(Work required) Using the records below, quote only the span that opens with the line containing "Quirrell, there might" and closes with the line containing "right, let's just", exactly and inclusively.

(Provided records)

BEGIN

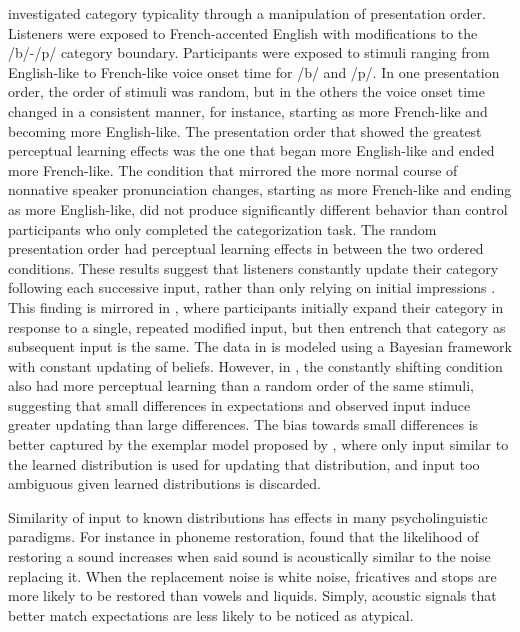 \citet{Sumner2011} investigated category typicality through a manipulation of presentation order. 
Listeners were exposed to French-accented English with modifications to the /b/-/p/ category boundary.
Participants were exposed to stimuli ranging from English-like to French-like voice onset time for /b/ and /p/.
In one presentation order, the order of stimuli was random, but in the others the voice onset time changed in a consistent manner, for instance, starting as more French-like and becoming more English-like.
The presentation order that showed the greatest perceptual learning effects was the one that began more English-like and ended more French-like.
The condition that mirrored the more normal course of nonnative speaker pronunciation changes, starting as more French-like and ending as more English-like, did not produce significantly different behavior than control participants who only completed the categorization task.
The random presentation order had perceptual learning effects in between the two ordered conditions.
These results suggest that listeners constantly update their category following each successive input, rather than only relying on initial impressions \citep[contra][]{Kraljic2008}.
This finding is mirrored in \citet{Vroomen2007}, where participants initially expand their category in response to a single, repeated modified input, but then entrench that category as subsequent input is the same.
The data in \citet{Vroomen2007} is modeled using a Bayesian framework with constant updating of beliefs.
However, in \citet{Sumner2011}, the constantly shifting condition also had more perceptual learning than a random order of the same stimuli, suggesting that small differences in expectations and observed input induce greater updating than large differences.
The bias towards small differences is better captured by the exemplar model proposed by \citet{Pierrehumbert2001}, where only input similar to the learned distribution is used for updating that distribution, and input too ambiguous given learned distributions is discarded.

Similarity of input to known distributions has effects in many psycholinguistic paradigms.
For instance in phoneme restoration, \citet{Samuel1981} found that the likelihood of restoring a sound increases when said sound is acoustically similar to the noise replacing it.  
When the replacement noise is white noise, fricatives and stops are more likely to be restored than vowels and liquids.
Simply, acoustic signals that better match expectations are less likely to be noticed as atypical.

END
BEGIN

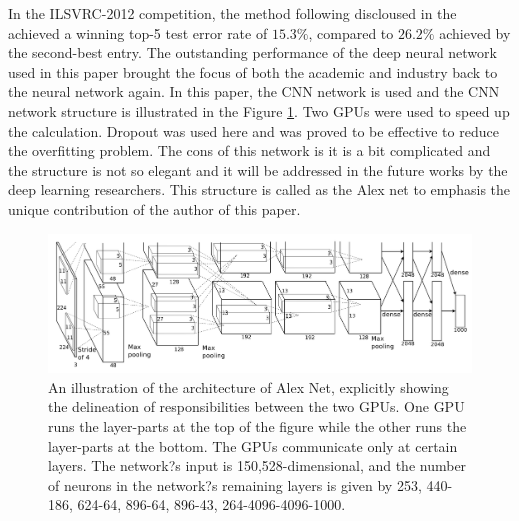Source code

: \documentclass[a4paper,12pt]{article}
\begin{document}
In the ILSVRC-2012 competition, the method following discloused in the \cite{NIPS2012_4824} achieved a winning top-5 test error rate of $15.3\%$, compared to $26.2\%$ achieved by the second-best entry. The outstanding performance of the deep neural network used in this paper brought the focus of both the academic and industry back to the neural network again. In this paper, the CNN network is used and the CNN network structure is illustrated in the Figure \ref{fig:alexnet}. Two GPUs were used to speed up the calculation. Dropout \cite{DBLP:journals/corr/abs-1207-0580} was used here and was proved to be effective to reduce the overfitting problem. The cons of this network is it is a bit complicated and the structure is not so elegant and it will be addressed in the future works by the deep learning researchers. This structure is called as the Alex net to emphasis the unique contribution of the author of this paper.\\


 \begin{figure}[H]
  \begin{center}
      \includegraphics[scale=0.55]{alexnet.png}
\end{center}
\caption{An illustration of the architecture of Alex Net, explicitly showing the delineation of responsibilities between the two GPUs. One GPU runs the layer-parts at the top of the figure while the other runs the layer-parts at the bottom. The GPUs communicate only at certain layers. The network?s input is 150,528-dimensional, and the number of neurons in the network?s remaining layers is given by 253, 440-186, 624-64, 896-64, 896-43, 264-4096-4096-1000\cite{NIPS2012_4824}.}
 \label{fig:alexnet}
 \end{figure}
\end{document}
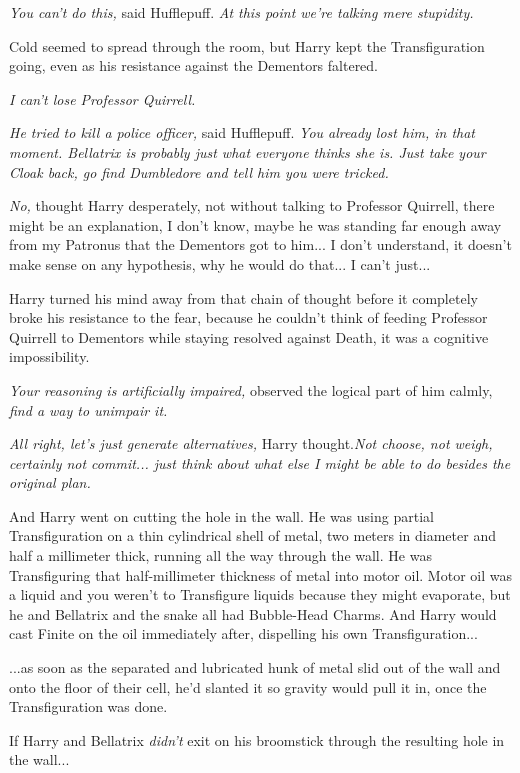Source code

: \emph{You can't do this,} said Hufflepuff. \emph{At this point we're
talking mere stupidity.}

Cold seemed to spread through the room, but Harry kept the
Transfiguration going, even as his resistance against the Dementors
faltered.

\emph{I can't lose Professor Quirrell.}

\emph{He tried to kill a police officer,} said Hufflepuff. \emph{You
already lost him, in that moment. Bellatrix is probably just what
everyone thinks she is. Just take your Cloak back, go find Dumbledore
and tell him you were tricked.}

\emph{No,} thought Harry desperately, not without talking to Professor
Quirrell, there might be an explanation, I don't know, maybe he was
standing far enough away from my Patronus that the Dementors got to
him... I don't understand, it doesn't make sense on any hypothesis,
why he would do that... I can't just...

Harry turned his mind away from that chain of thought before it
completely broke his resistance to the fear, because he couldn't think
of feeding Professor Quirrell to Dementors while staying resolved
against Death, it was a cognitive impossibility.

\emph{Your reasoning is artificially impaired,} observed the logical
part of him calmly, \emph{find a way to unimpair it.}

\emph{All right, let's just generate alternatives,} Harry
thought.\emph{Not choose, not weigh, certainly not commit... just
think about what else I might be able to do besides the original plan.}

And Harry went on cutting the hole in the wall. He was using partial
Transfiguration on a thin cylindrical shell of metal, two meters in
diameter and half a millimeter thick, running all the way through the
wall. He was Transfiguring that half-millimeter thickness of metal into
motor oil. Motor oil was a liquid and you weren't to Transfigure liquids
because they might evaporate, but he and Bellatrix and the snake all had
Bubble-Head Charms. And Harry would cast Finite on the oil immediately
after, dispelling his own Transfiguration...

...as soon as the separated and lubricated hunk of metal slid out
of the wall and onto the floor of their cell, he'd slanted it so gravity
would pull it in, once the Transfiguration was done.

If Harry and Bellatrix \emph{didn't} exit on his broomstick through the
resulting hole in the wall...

END

(Written answer)
Quirrell, there might be an explanation, I don't know, maybe he was
standing far enough away from my Patronus that the Dementors got to
him... I don't understand, it doesn't make sense on any hypothesis,
why he would do that... I can't just...

Harry turned his mind away from that chain of thought before it
completely broke his resistance to the fear, because he couldn't think
of feeding Professor Quirrell to Dementors while staying resolved
against Death, it was a cognitive impossibility.

\emph{Your reasoning is artificially impaired,} observed the logical
part of him calmly, \emph{find a way to unimpair it.}

\emph{All right, let's just generate alternatives,} Harry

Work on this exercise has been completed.